When you ask Claude to rename a variable, it answers in 0.3 seconds. When you ask it to refactor a complex module, it thinks for ten seconds before acting. Add `ultrathink` to your message, and it spends even longer crafting a more rigorous plan. Sometimes you even see it "consulting" a stronger model. How does Claude Code switch between "quick answer" and "deep thought"? What mechanisms drive this behind the scenes?

---

> **[Chart placeholder 2.19-A]**: Hierarchy diagram — from Effort to Ultrathink to Advisor, the three-layer thinking-depth control (persistent default → temporary boost → external review)

## You Might Think...

"It's probably just up to the model, right?
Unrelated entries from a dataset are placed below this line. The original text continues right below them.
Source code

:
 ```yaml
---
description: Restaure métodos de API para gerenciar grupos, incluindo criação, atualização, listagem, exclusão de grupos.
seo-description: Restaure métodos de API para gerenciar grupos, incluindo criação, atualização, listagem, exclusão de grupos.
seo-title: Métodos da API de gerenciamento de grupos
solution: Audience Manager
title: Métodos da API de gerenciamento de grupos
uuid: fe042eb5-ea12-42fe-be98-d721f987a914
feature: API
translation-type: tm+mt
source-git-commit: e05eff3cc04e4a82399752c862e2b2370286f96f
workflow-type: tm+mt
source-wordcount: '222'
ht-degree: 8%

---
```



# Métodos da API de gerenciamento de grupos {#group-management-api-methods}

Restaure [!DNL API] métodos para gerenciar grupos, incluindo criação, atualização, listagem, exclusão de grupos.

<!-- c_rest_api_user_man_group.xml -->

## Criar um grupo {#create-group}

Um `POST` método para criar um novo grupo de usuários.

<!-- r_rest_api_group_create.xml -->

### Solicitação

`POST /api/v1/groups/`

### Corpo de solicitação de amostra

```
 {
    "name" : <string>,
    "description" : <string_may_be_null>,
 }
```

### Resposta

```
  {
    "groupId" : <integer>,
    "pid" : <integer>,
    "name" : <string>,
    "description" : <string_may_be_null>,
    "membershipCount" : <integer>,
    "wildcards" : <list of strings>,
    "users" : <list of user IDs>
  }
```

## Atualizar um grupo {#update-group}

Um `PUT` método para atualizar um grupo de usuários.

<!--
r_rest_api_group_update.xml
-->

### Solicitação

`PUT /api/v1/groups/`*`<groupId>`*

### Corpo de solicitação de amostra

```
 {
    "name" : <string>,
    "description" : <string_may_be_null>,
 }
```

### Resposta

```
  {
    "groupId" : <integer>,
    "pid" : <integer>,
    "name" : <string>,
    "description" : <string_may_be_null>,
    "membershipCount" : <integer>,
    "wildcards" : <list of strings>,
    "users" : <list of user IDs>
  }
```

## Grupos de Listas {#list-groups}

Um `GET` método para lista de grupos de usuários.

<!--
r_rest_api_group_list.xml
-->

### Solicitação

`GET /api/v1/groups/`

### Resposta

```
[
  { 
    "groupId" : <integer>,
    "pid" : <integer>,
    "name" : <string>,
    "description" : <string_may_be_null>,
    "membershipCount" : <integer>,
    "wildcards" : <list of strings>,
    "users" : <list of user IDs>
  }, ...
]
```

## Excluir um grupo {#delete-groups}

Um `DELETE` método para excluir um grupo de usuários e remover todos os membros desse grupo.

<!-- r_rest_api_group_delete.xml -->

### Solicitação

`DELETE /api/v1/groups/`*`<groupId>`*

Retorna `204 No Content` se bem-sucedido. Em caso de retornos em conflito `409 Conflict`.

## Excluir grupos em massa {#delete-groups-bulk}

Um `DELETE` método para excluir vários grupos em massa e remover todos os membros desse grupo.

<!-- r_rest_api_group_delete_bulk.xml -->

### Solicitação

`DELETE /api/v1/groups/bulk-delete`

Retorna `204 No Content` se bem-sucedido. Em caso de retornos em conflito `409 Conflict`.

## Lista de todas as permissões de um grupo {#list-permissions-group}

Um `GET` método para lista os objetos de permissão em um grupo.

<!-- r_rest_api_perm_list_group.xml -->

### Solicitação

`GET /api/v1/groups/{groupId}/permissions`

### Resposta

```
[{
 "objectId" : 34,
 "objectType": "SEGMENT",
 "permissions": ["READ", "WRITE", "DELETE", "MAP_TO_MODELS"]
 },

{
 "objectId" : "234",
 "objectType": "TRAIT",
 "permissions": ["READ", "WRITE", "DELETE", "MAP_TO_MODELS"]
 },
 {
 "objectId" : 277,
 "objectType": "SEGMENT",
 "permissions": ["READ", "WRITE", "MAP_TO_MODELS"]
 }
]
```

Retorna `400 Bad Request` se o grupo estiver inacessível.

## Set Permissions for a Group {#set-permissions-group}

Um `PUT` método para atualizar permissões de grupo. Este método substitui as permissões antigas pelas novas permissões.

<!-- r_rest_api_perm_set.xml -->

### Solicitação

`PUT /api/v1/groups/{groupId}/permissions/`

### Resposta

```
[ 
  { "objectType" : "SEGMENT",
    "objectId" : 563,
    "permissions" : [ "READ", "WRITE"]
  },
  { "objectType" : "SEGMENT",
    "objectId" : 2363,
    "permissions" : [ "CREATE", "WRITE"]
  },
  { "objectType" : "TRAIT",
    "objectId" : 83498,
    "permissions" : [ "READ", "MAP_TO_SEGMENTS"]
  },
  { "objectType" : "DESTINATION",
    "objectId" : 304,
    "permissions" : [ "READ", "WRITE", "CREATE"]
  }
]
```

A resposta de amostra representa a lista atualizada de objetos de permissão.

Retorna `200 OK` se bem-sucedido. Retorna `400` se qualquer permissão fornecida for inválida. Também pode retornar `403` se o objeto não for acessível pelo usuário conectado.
Simple questions get less thought, complex ones get more." You might reason by analogy to humans: 1+1 gets an instant answer, but a differential equation takes careful work.

---

## How It Actually Works

In Claude Code, "how deep to think" is decomposed into **three independent mechanisms**, each with different control granularity, trigger conditions, and cost profiles:

1. **Effort** — a persistent "default gear," like a car's driving modes (Eco / Normal / Sport / Track)
2. **Ultrathink** — a temporary "turbo boost," triggered by adding a single keyword to one message
3. **Advisor** — "get a second brain to review," calling a stronger model to check the current model's work

### Section 1: Effort — A Four-Speed Transmission

> 📚 **Course Connection**: The essence of the Effort mechanism is an application of **operating systems** resource scheduling—like Linux's `nice` value controlling process priority, or mobile OS "power-saving/performance modes" regulating CPU frequency. By selecting an Effort gear, the user tells the system "how much compute I'm willing to spend on this task," and the system adjusts the thinking-token budget accordingly. It also maps the **computer architecture** concept of DVFS (dynamic voltage and frequency scaling) to the AI inference layer.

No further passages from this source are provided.